| layout | default |
|---|---|
| title | Agent Activity Ledger and Coordination Graph |
Status: Design sketch
Priority: Medium-high once core agent/session plumbing is stable
Tracking issue: #147
Related: docs/roadmap/agent-recipes-orchestrators.md, docs/roadmap/product-ux.md, docs/roadmap/team-chatops-slack-discord.md
Calciforge could keep a structured, searchable record of agent work across channels and runtimes: what happened, why it happened, and what should happen next.
Logs are too flat for coordination, while prompt-only decision tracking asks too much trust from the agent. Agents need useful context, and operators need evidence that does not rely on an agent retelling the story correctly.
- Give agents visibility into current system activity without dumping raw logs into their context.
- Record highly structured metadata for agent activity, decisions, actions, artifacts, outcomes, blockers, and handoffs.
- Make the activity graph searchable, indexable, replayable, and useful to both humans and agents.
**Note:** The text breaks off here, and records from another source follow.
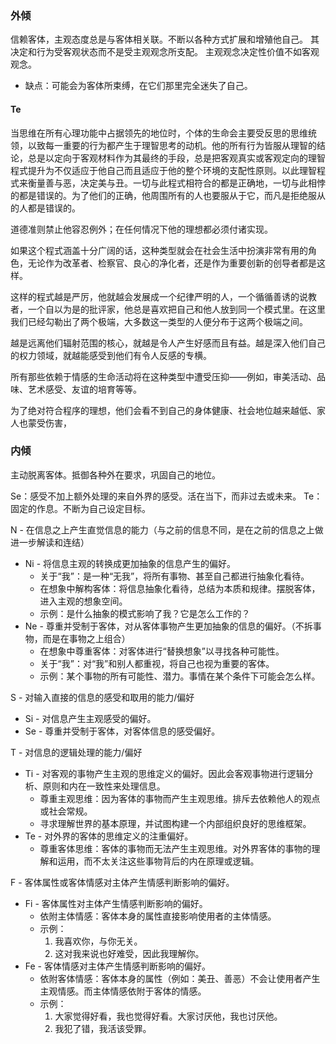 ### 外倾
信赖客体，主观态度总是与客体相关联。不断以各种方式扩展和增殖他自己。
其决定和行为受客观状态而不是受主观观念所支配。
主观观念决定性价值不如客观观念。

* 缺点：可能会为客体所束缚，在它们那里完全迷失了自己。

#### Te
当思维在所有心理功能中占据领先的地位时，个体的生命会主要受反思的思维统领，以致每一重要的行为都产生于理智思考的动机。他的所有行为皆服从理智的结论，总是以定向于客观材料作为其最终的手段，总是把客观真实或客观定向的理智程式提升为不仅适应于他自己而且适应于他的整个环境的支配性原则。以此理智程式来衡量善与恶，决定美与丑。一切与此程式相符合的都是正确地，一切与此相悖的都是错误的。为了他们的正确，他周围所有的人也要服从于它，而凡是拒绝服从的人都是错误的。

道德准则禁止他容忍例外；在任何情况下他的理想都必须付诸实现。

如果这个程式涵盖十分广阔的话，这种类型就会在社会生活中扮演非常有用的角色，无论作为改革者、检察官、良心的净化者，还是作为重要创新的创导者都是这样。

这样的程式越是严厉，他就越会发展成一个纪律严明的人，一个循循善诱的说教者，一个自以为是的批评家，他总是喜欢把自己和他人放到同一个模式里。在这里我们已经勾勒出了两个极端，大多数这一类型的人便分布于这两个极端之间。

越是远离他们辐射范围的核心，就越是令人产生好感而且有益。越是深入他们自己的权力领域，就越能感受到他们有令人反感的专横。

所有那些依赖于情感的生命活动将在这种类型中遭受压抑——例如，审美活动、品味、艺术感受、友谊的培育等等。

为了绝对符合程序的理想，他们会看不到自己的身体健康、社会地位越来越低、家人也蒙受伤害，
### 内倾
主动脱离客体。抵御各种外在要求，巩固自己的地位。


Se：感受不加上额外处理的来自外界的感受。活在当下，而非过去或未来。
Te：固定的作息。不断为自己设定目标。

N - 在信息之上产生直觉信息的能力（与之前的信息不同，是在之前的信息之上做进一步解读和连结）
* Ni - 将信息主观的转换成更加抽象的信息产生的偏好。
  - 关于“我”：是一种“无我”，将所有事物、甚至自己都进行抽象化看待。
  - 在想象中解构客体：将信息抽象化看待，总结为本质和规律。摆脱客体，进入主观的想象空间。
  - 示例：是什么抽象的模式影响了我？它是怎么工作的？
* Ne - 尊重并受制于客体，对从客体事物产生更加抽象的信息的偏好。（不拆事物，而是在事物之上组合）
  - 在想象中尊重客体：对客体进行“替换想象”以寻找各种可能性。
  - 关于“我”：对“我”和别人都重视，将自己也视为重要的客体。
  - 示例：某个事物的所有可能性、潜力。事情在某个条件下可能会怎么样。

S - 对输入直接的信息的感受和取用的能力/偏好
* Si - 对信息产生主观感受的偏好。
* Se - 尊重并受制于客体，对客体信息的感受偏好。

T - 对信息的逻辑处理的能力/偏好
* Ti - 对客观的事物产生主观的思维定义的偏好。因此会客观事物进行逻辑分析、原则和内在一致性来处理信息。
  - 尊重主观思维：因为客体的事物而产生主观思维。排斥去依赖他人的观点或社会常规。
  - 寻求理解世界的基本原理，并试图构建一个内部组织良好的思维框架。
* Te - 对外界的客体的思维定义的注重偏好。
  - 尊重客体思维：客体的事物而无法产生主观思维。对外界客体的事物的理解和运用，而不太关注这些事物背后的内在原理或逻辑。

F - 客体属性或客体情感对主体产生情感判断影响的偏好。
* Fi - 客体属性对主体产生情感判断影响的偏好。
  - 依附主体情感：客体本身的属性直接影响使用者的主体情感。
  - 示例：
    1. 我喜欢你，与你无关。
    2. 这对我来说也好难受，因此我理解你。
* Fe - 客体情感对主体产生情感判断影响的偏好。
  - 依附客体情感：客体本身的属性（例如：美丑、善恶）不会让使用者产生主观情感。而主体情感依附于客体的情感。
  - 示例：
    1. 大家觉得好看，我也觉得好看。大家讨厌他，我也讨厌他。
    2. 我犯了错，我活该受罪。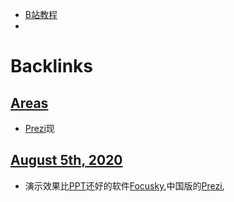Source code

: - [B站教程](https://www.bilibili.com/video/BV1iJ411n783?from=search&seid=10481404709556999643)
- 

# Backlinks
## [Areas](<Areas.md>)
- [Prezi](<Prezi.md>)现

## [August 5th, 2020](<August 5th, 2020.md>)
- 演示效果比[PPT](<PPT.md>)还好的软件[Focusky](<Focusky.md>),中国版的[Prezi](<Prezi.md>),

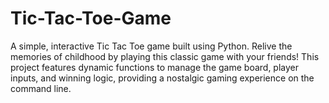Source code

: # Tic-Tac-Toe-Game
A simple, interactive Tic Tac Toe game built using Python. Relive the memories of childhood by playing this classic game with your friends! This project features dynamic functions to manage the game board, player inputs, and winning logic, providing a nostalgic gaming experience on the command line.
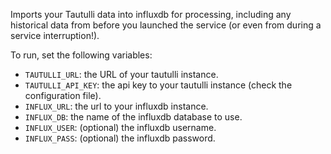 Imports your Tautulli data into influxdb for processing, including any historical data
from before you launched the service (or even from during a service interruption!).

To run, set the following variables:

* `TAUTULLI_URL`: the URL of your tautulli instance.
* `TAUTULLI_API_KEY`: the api key to your tautulli instance (check the configuration file).
* `INFLUX_URL`: the url to your influxdb instance.
* `INFLUX_DB`: the name of the influxdb database to use.
* `INFLUX_USER`: (optional) the influxdb username.
* `INFLUX_PASS`: (optional) the influxdb password.
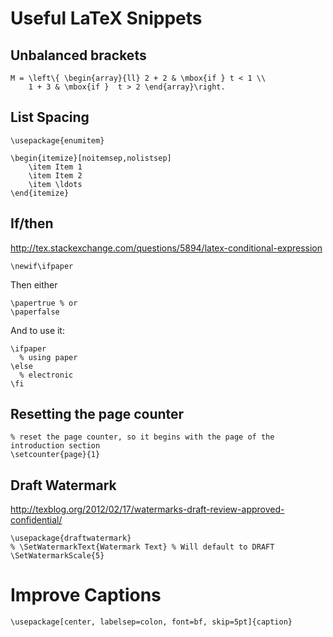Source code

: # Useful LaTeX Snippets

## Unbalanced brackets
	M = \left\{ \begin{array}{ll} 2 + 2 & \mbox{if } t < 1 \\    
		1 + 3 & \mbox{if }  t > 2 \end{array}\right.
		


## List Spacing
	\usepackage{enumitem}

	\begin{itemize}[noitemsep,nolistsep]
		\item Item 1	
		\item Item 2
		\item \ldots
	\end{itemize}


## If/then
http://tex.stackexchange.com/questions/5894/latex-conditional-expression

	\newif\ifpaper
	
Then either

	\papertrue % or
	\paperfalse

And to use it:

	\ifpaper
	  % using paper
	\else
	  % electronic
	\fi

	
## Resetting the page counter

	% reset the page counter, so it begins with the page of the introduction section
	\setcounter{page}{1} 
	
	
## Draft Watermark
http://texblog.org/2012/02/17/watermarks-draft-review-approved-confidential/

	\usepackage{draftwatermark}
	% \SetWatermarkText{Watermark Text} % Will default to DRAFT
	\SetWatermarkScale{5}


# Improve Captions

	\usepackage[center, labelsep=colon, font=bf, skip=5pt]{caption}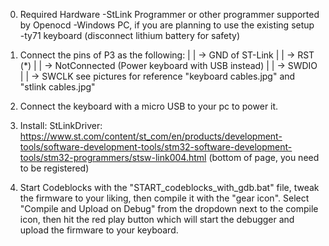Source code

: 0) Required Hardware
-StLink Programmer or other programmer supported by Openocd
-Windows PC, if you are planning to use the existing setup
-ty71 keyboard (disconnect lithium battery for safety)

1) Connect the pins of P3 as the following:
    | | -> GND of ST-Link
    | | -> RST (*)
    | | -> NotConnected (Power keyboard with USB instead)
    | | -> SWDIO
    | | -> SWCLK
  see pictures for reference "keyboard cables.jpg" and "stlink cables.jpg"
    
    
2) Connect the keyboard with a micro USB to your pc to power it.

3) Install:
    StLinkDriver: https://www.st.com/content/st_com/en/products/development-tools/software-development-tools/stm32-software-development-tools/stm32-programmers/stsw-link004.html (bottom of page, you need to be registered)

4) Start Codeblocks with the "START_codeblocks_with_gdb.bat" file, tweak the firmware to your liking, then compile it with the "gear icon".
   Select "Compile and Upload on Debug" from the dropdown next to the compile icon, then hit the red play button which will start the debugger and upload the firmware to your keyboard.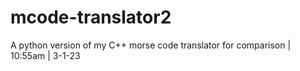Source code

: # mcode-translator2
A python version of my C++ morse code translator for comparison | 10:55am | 3-1-23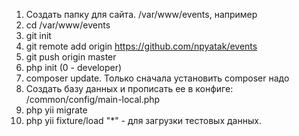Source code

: 1) Создать папку для сайта. /var/www/events, например
2) cd /var/www/events
2) git init
3) git remote add origin https://github.com/npyatak/events
4) git push origin master
5) php init (0 - developer)
6) composer update. Только сначала установить composer надо
7) Создать базу данных и прописать ее в конфиге: /common/config/main-local.php
8) php yii migrate
9) php yii fixture/load "*" - для загрузки тестовых данных.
- Support flexible multi-agent coordination patterns such as claims, leases, handoffs, dependencies, subscriptions, reviews, and structured questions.
- Preserve a trust boundary between agent-supplied rationale and Calciforge-observed ground truth.
- Do not replace application logs, tracing, or metrics. This layer should summarize and relate operational facts, not become a second unstructured log sink.
- Do not require every upstream agent to faithfully self-report in order to be useful.
- Do not expose private operator context broadly just because events are searchable. Visibility needs identity, project, channel, and agent scoping.
A useful first abstraction is an append-only activity ledger with typed events and stable IDs. Events can then be projected into a coordination graph.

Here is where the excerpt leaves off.